### Collected data:
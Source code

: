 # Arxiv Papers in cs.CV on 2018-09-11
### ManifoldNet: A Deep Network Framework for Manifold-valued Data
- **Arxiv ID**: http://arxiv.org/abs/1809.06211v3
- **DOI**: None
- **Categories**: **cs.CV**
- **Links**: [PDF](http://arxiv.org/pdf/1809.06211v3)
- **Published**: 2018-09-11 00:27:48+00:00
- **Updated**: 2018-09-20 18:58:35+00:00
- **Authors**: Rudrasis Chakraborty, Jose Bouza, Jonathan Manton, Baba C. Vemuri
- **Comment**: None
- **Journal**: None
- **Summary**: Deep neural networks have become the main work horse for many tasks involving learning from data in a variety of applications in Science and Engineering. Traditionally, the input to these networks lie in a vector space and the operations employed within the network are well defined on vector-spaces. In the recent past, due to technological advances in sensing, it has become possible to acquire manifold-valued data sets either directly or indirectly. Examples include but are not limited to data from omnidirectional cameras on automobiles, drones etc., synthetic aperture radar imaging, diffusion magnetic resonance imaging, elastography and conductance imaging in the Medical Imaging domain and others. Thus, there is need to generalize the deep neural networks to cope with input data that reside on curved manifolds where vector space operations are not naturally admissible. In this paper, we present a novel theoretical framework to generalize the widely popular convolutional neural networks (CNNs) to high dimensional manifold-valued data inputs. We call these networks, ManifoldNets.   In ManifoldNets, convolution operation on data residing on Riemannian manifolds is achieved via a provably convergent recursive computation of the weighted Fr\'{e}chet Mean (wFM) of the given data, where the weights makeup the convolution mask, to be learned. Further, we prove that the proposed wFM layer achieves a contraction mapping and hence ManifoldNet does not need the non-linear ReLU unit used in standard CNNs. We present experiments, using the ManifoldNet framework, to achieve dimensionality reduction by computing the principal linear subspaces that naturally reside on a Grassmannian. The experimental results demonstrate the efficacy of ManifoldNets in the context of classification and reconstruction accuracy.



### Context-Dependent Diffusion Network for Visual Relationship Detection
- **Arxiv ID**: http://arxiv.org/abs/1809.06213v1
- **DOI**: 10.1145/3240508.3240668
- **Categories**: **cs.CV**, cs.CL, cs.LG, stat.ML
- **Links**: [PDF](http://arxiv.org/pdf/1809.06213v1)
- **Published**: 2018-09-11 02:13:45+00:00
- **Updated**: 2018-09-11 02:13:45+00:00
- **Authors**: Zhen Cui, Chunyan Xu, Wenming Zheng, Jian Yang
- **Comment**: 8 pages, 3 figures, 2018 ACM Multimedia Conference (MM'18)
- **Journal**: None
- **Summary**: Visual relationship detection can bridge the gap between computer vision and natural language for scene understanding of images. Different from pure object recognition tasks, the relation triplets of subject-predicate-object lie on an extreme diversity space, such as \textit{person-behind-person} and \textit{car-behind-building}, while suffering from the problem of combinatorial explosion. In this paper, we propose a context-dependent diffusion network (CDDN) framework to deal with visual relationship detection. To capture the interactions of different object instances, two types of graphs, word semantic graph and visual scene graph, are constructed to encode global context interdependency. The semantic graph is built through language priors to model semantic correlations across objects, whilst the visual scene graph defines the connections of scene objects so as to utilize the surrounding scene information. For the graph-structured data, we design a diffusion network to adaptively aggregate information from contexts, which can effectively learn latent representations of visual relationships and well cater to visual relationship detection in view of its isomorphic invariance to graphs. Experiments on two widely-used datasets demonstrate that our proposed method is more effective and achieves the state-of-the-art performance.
---
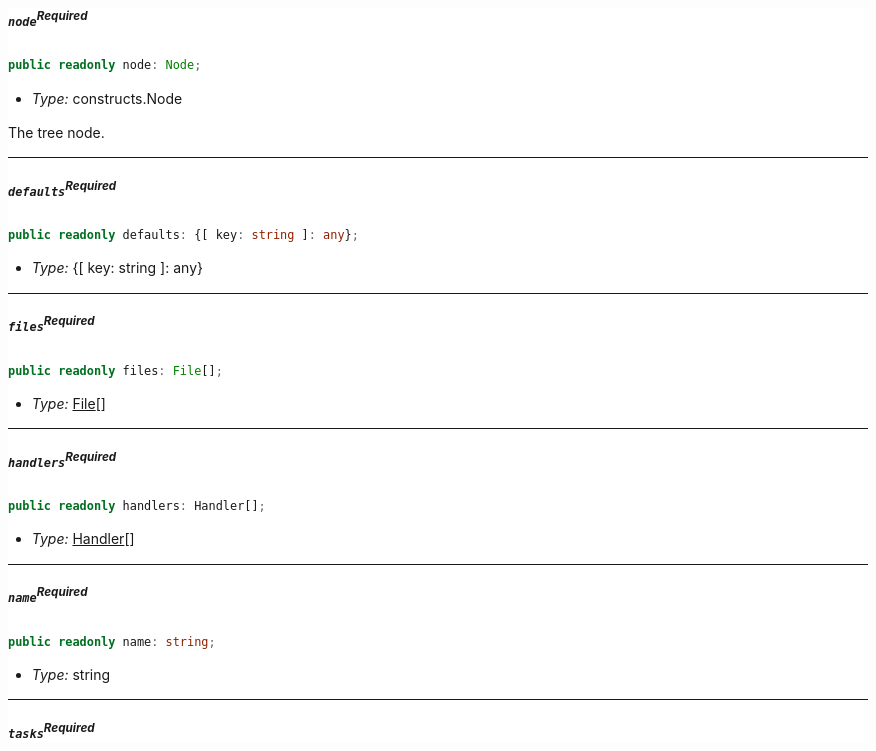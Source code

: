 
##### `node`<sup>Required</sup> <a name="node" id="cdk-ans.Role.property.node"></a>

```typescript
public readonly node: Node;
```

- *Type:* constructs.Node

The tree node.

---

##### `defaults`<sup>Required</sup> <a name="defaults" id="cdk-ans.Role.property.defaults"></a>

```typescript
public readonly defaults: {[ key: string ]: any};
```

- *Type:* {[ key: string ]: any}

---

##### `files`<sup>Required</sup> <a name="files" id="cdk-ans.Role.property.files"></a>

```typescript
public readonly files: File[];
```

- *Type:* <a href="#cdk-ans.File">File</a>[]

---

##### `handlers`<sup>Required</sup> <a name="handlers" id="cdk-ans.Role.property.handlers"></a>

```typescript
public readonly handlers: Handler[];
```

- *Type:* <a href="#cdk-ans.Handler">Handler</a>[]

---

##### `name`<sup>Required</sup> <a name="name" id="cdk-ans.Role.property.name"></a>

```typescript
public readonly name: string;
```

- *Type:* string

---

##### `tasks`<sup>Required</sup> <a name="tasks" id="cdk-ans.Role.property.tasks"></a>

### EXERCISE BRIEF:
If a line of the data above contains "Comment", copy it out.

### OUTPUT BELOW:
- **Comment**: None
- **Comment**: 8 pages, 3 figures, 2018 ACM Multimedia Conference (MM'18)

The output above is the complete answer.